Leeds Grammar School, where I spent ten eventful years, has been the source of many stories before and since my departure. They are mainly set in and around St Oswald's Grammar School for Boys, a fictional place, which has gradually become less and less so in my mind. This is one of them. There may be more.

 

THE LAST STORY IN THE WORLD WAS WRITTEN BETWEEN seven-fifty-five and eight-thirty on Friday, 1 December 2002. Most of it over breakfast, at a guess, but in the last two paragraphs the handwriting betrayed a telltale shakiness, an unseemly lack of attention to capital letters and full stops, which suggested the school bus. It came nineteenth on a pile of twenty-two, which meant that it was almost five o'clock before Mr Fisher got round to marking it at all.

Mr Fisher lived alone in a small terraced house in the centre of town. He did not own a car, and therefore preferred to do as much as he could of his weekend marking in the form-room after school. Even so, there were usually two or three stacks of books and papers to take home on the bus. Mr Fisher had used the same old leather briefcase for over forty years, and it was still good, though battered and stretched at the seams from the weight of ten thousand - a hundred thousand - English essays, but today he had found a hole in one corner, through which pens, rulers and other small sly objects might finger their way and be lost. Outside it was already dark, and a thin, wet, unromantic snow was beginning to fall; but it was to save his briefcase any further abuse - at least, until that hole could be mended - that Mr Fisher decided to stay a littl e longer, make himself a last cup of tea, and finish his marking.
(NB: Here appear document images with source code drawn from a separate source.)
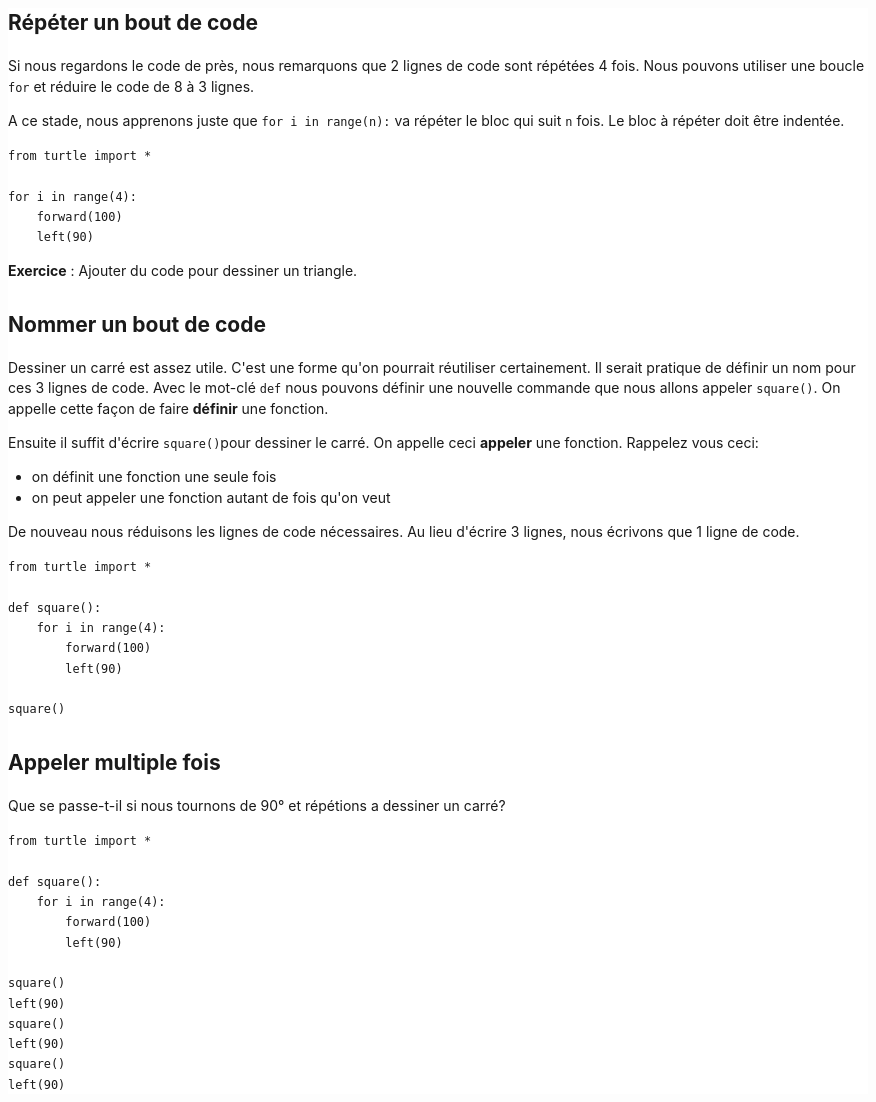 ## Répéter un bout de code

Si nous regardons le code de près, nous remarquons que 2 lignes de code sont répétées 4 fois.
Nous pouvons utiliser une boucle `for` et réduire le code de 8 à 3 lignes.

A ce stade, nous apprenons juste que `for i in range(n):` va répéter le bloc qui suit `n` fois.
Le bloc à répéter doit être indentée.

```{codeplay}
from turtle import *

for i in range(4):
    forward(100)
    left(90)
```

**Exercice** : Ajouter du code pour dessiner un triangle.

## Nommer un bout de code

Dessiner un carré est assez utile. C'est une forme qu'on pourrait réutiliser certainement.
Il serait pratique de définir un nom pour ces 3 lignes de code.
Avec le mot-clé `def` nous pouvons définir une nouvelle commande que nous allons appeler `square()`.
On appelle cette façon de faire **définir** une fonction.

Ensuite il suffit d'écrire `square()`pour dessiner le carré. On appelle ceci **appeler** une fonction.
Rappelez vous ceci:

- on définit une fonction une seule fois
- on peut appeler une fonction autant de fois qu'on veut

De nouveau nous réduisons les lignes de code nécessaires.
Au lieu d'écrire 3 lignes, nous écrivons que 1 ligne de code.

```{codeplay}
from turtle import *

def square():
    for i in range(4):
        forward(100)
        left(90)
        
square()
```

## Appeler multiple fois

Que se passe-t-il si nous tournons de 90° et répétions a dessiner un carré?

```{codeplay}
from turtle import *

def square():
    for i in range(4):
        forward(100)
        left(90)
        
square()
left(90)
square()
left(90)
square()
left(90)
```
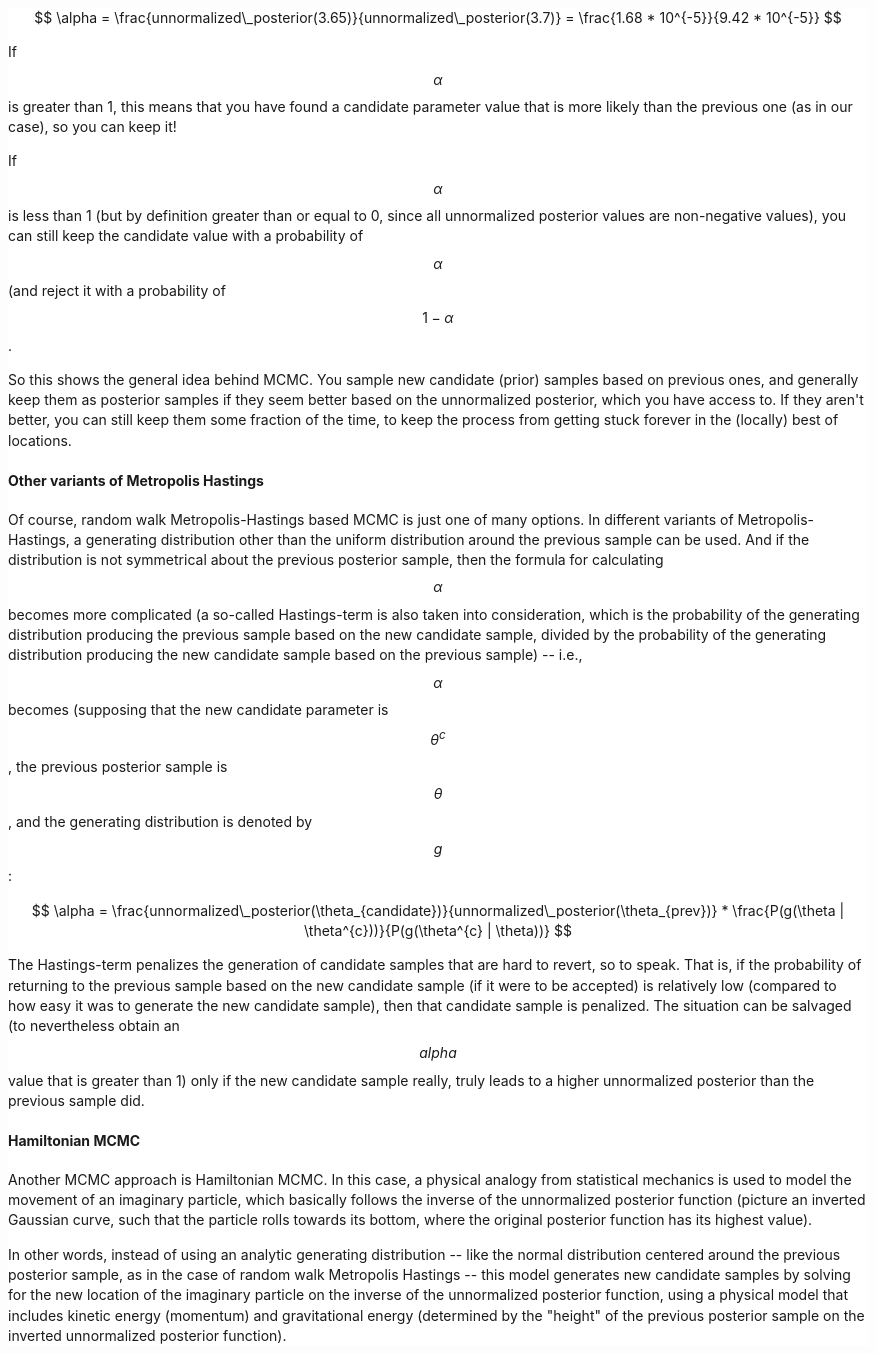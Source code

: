 $$
\alpha = \frac{unnormalized\_posterior(3.65)}{unnormalized\_posterior(3.7)} = \frac{1.68 * 10^{-5}}{9.42 * 10^{-5}}
$$

If $$ \alpha $$ is greater than 1, this means that you have found a candidate parameter value that is more likely than the previous one (as in our case), so you can keep it!

If $$ \alpha $$ is less than 1 (but by definition greater than or equal to 0, since all unnormalized posterior values are non-negative values), you can still keep the candidate value with a probability of $$ \alpha $$ (and reject it with a probability of $$ 1 - \alpha $$.

So this shows the general idea behind MCMC. You sample new candidate (prior) samples based on previous ones, and generally keep them as posterior samples if they seem better based on the unnormalized posterior, which you have access to. If they aren't better, you can still keep them some fraction of the time, to keep the process from getting stuck forever in the (locally) best of locations.

#### Other variants of Metropolis Hastings

Of course, random walk Metropolis-Hastings based MCMC is just one of many options. In different variants of Metropolis-Hastings, a generating distribution other than the uniform distribution around the previous sample can be used. And if the distribution is not symmetrical about the previous posterior sample, then the formula for calculating $$ \alpha $$ becomes more complicated (a so-called Hastings-term is also taken into consideration, which is the probability of the generating distribution producing the previous sample based on the new candidate sample, divided by the probability of the generating distribution producing the new candidate sample based on the previous sample) -- i.e., $$ \alpha $$ becomes (supposing that the new candidate parameter is $$ \theta^{c} $$, the previous posterior sample is $$ \theta $$, and the generating distribution is denoted by $$g$$:

$$
\alpha = \frac{unnormalized\_posterior(\theta_{candidate})}{unnormalized\_posterior(\theta_{prev})} * \frac{P(g(\theta | \theta^{c}))}{P(g(\theta^{c} | \theta))}
$$

The Hastings-term penalizes the generation of candidate samples that are hard to revert, so to speak. That is, if the probability of returning to the previous sample based on the new candidate sample (if it were to be accepted) is relatively low (compared to how easy it was to generate the new candidate sample), then that candidate sample is penalized. The situation can be salvaged (to nevertheless obtain an $$ alpha $$ value that is greater than 1) only if the new candidate sample really, truly leads to a higher unnormalized posterior than the previous sample did.

#### Hamiltonian MCMC

Another MCMC approach is Hamiltonian MCMC. In this case, a physical analogy from statistical mechanics is used to model the movement of an imaginary particle, which basically follows the inverse of the unnormalized posterior function (picture an inverted Gaussian curve, such that the particle rolls towards its bottom, where the original posterior function has its highest value).

In other words, instead of using an analytic generating distribution -- like the normal distribution centered around the previous posterior sample, as in the case of random walk Metropolis Hastings -- this model generates new candidate samples by solving for the new location of the imaginary particle on the inverse of the unnormalized posterior function, using a physical model that includes kinetic energy (momentum) and gravitational energy (determined by the "height" of the previous posterior sample on the inverted unnormalized posterior function).
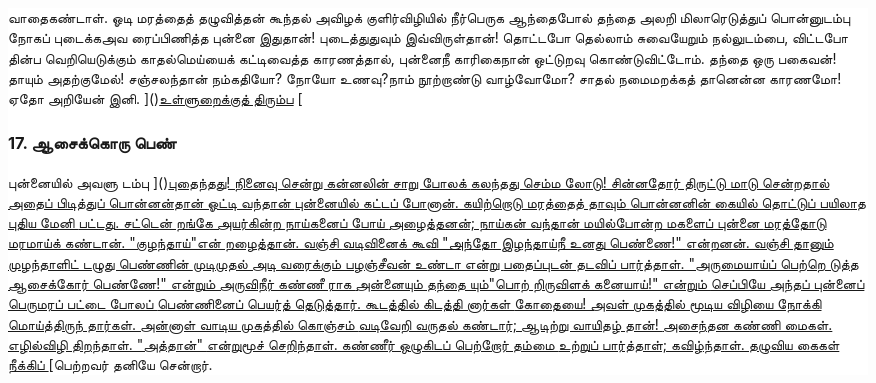 வாதைகண்டாள். ஓடி மரத்தைத் தழுவித்தன்
கூந்தல் அவிழக் குளிர்விழியில் நீர்பெருக
ஆந்தைபோல் தந்தை அலறி மிலாரெடுத்துப்
பொன்னுடம்பு நோகப் புடைக்கஅவ ரைப்பிணித்த
புன்னை இதுதான்! புடைத்துதுவும் இவ்விருள்தான்!
தொட்டபோ தெல்லாம் சுவையேறும் நல்லுடம்பை,
விட்டபோ தின்ப வெறியெடுக்கும் காதல்மெய்யைக்
கட்டிவைத்த காரணத்தால், புன்னைநீ காரிகைநான்
ஒட்டுறவு கொண்டுவிட்டோம். தந்தை ஒரு பகைவன்!
தாயும் அதற்குமேல்! சஞ்சலந்தான் நம்கதியோ?
நோயோ உணவு?நாம் நூற்றாண்டு வாழ்வோமோ?
சாதல் நமைமறக்கத் தானென்ன காரணமோ!
ஏதோ அறியேன் இனி.
]()[உள்ளுறைக்குத் திரும்ப](https://www.projectmadurai.org/pm_etexts/utf8/pmuni0159.html#top)
[
### 17. ஆசைக்கொரு பெண்

புன்னையில் அவளு டம்பு
]()[புதைந்தது! நினைவு சென்று
கன்னலின் சாறு போலக்
]()[கலந்தது செம்ம லோடு!
சின்னதோர் திருட்டு மாடு
]()[சென்றதால் அதைப் பிடித்துப்
பொன்னன்தான் ஓட்டி வந்தான்
]()[புன்னையில் கட்டப் போனான்.
கயிற்றொடு மரத்தைத் தாவும்
]()[பொன்னனின் கையில் தொட்டுப்
பயிலாத புதிய மேனி
]()[பட்டது. சட்டென் றங்கே
அயர்கின்ற நாய்கனைப் போய்
]()[அழைத்தனன்; நாய்கன் வந்தான்
மயில்போன்ற மகளைப் புன்னை
]()[மரத்தோடு மரமாய்க் கண்டான்.
"குழந்தாய்"என் றழைத்தான். வஞ்சி
]()[வடிவினைக் கூவி "அந்தோ
இழந்தாய்நீ உனது பெண்ணை!"
]()[என்றனன். வஞ்சி தானும்
முழந்தாளிட் டழுது பெண்ணின்
]()[முடிமுதல் அடி வரைக்கும்
பழஞ்சீவன் உண்டா என்று
]()[பதைப்புடன் தடவிப் பார்த்தாள்.
"அருமையாய்ப் பெற்றெ டுத்த
]()[ஆசைக்கோர் பெண்ணே!" என்றும்
அருவிநீர் கண்ணீ ராக
]()[அன்னையும் தந்தை யும்"பொற்
றிருவிளக் கனையாய்!" என்றும்
]()[செப்பியே அந்தப் புன்னைப்
பெருமரப் பட்டை போலப்
]()[பெண்ணினைப் பெயர்த் தெடுத்தார்.
கூடத்தில் கிடத்தி னார்கள்
]()[கோதையை! அவள் முகத்தில்
மூடிய விழியை நோக்கி
]()[மொய்த்திருந் தார்கள். அன்னாள்
வாடிய முகத்தில் கொஞ்சம்
]()[வடிவேறி வருதல் கண்டார்;
ஆடிற்று வாயிதழ் தான்!
]()[அசைந்தன கண்ணி மைகள்.
எழில்விழி திறந்தாள். "அத்தான்"
]()[என்றுமூச் செறிந்தாள். கண்ணீர்
ஒழுகிடப் பெற்றோர் தம்மை
]()[உற்றுப் பார்த்தாள்; கவிழ்ந்தாள்.
தழுவிய கைகள் நீக்கிப்
]()[பெற்றவர் தனியே சென்றார்.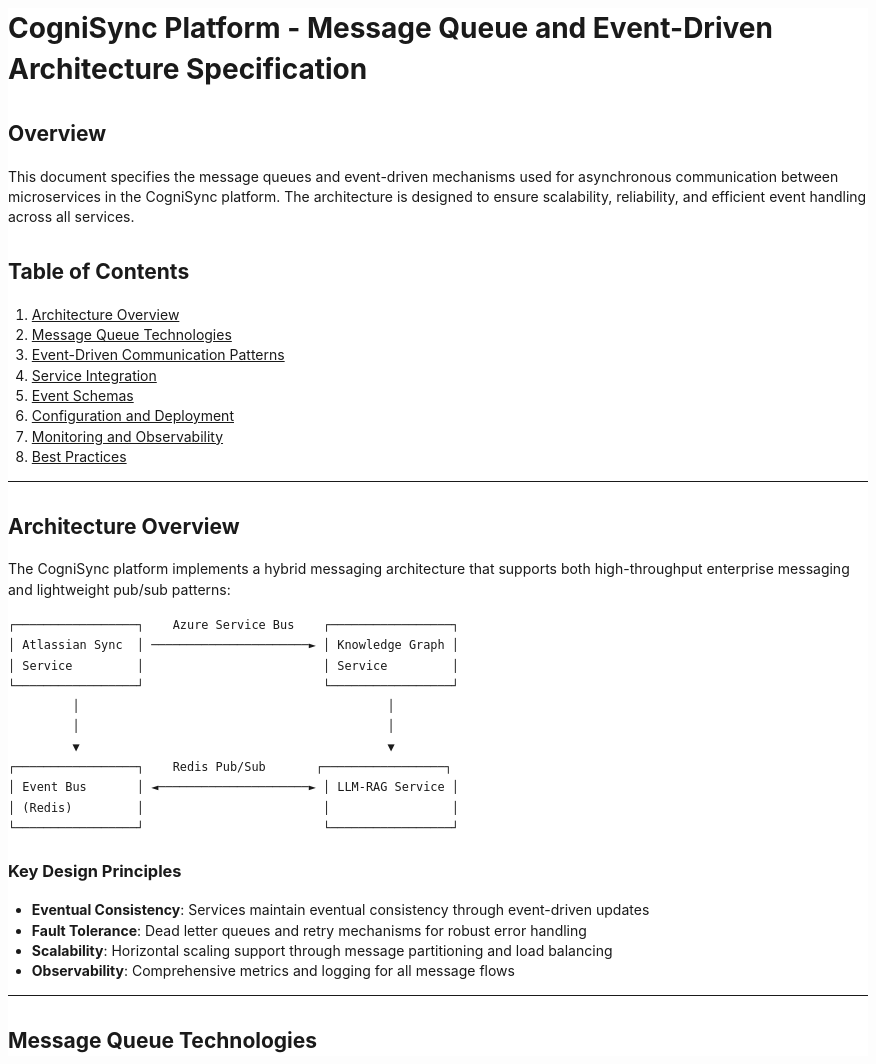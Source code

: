 # CogniSync Platform - Message Queue and Event-Driven Architecture Specification

## Overview

This document specifies the message queues and event-driven mechanisms used for asynchronous communication between microservices in the CogniSync platform. The architecture is designed to ensure scalability, reliability, and efficient event handling across all services.

## Table of Contents

1. [Architecture Overview](#architecture-overview)
2. [Message Queue Technologies](#message-queue-technologies)
3. [Event-Driven Communication Patterns](#event-driven-communication-patterns)
4. [Service Integration](#service-integration)
5. [Event Schemas](#event-schemas)
6. [Configuration and Deployment](#configuration-and-deployment)
7. [Monitoring and Observability](#monitoring-and-observability)
8. [Best Practices](#best-practices)

---

## Architecture Overview

The CogniSync platform implements a hybrid messaging architecture that supports both high-throughput enterprise messaging and lightweight pub/sub patterns:

```
┌─────────────────┐    Azure Service Bus    ┌─────────────────┐
│ Atlassian Sync  │ ──────────────────────► │ Knowledge Graph │
│ Service         │                         │ Service         │
└─────────────────┘                         └─────────────────┘
         │                                           │
         │                                           │
         ▼                                           ▼
┌─────────────────┐    Redis Pub/Sub       ┌─────────────────┐
│ Event Bus       │ ◄─────────────────────► │ LLM-RAG Service │
│ (Redis)         │                         │                 │
└─────────────────┘                         └─────────────────┘
```

### Key Design Principles

- **Eventual Consistency**: Services maintain eventual consistency through event-driven updates
- **Fault Tolerance**: Dead letter queues and retry mechanisms for robust error handling
- **Scalability**: Horizontal scaling support through message partitioning and load balancing
- **Observability**: Comprehensive metrics and logging for all message flows

---

## Message Queue Technologies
It had been a disappointing term at St Oswald's. For most of the boys in 3F, creative writing was on a par with country dancing and food technology on the cosmic scale of things. And now, with Christmas around the corner and exams looming large, creativity in general was at its lowest ebb. Oh, he'd tried to engage their interest. But books just didn't seem to kindle the same enthusiasm as they had in the old days. Mr Fisher remembered a time - surely not so long ago - when books were golden, when imaginations soared, when the world was filled with stories which ran like gazelles and pounced like tigers and exploded like rockets, illuminating minds and hearts. He had seen it happen; had seen whole classes swept away in the fever. In those days, there were heroes; there were dragons and dinosaurs, there were space adventurers and soldiers of fortune and giant apes. In those days, thought Mr Fisher, we dreamed in colour, though films were in black and white, good always triumphed in the end, and only Americans spoke American.

Now everything was in black and white, and though Mr Fisher continued to teach with as much devotion to duty as he had forty years before, he was secretly aware that his voice had begun to lack conviction. To these boys, these sullen boys with their gelled hair and perfect teeth, everything was boring. Shakespeare was boring. Dickens was boring. There didn't seem to be a single story left in the world that they hadn't heard before. And over the years, though he had tried to stop it, a terrible lassitude had crept over Mr Fisher, who had once dreamed so fiercely of writing stories of his own; a terrible conviction. They had come to the end of the seam, he understood. There were no more stories to be written. The magic had run out.

This was an uncharacteristically gloomy train of thought. Mr Fisher pushed it away and looked in his briefcase for a consolatory chocolate biscuit. Not all his boys lacked imagination. Alistair Tibbet, for instance; even though he had obviously done part of his homework on the bus. An amiable boy, this Tibbet, all the more pleasing for his air of indefinable grubbiness, his sense of always being partly elsewhere. Not a brilliant scholar, by any means: but there was a spark in him which deserved attention.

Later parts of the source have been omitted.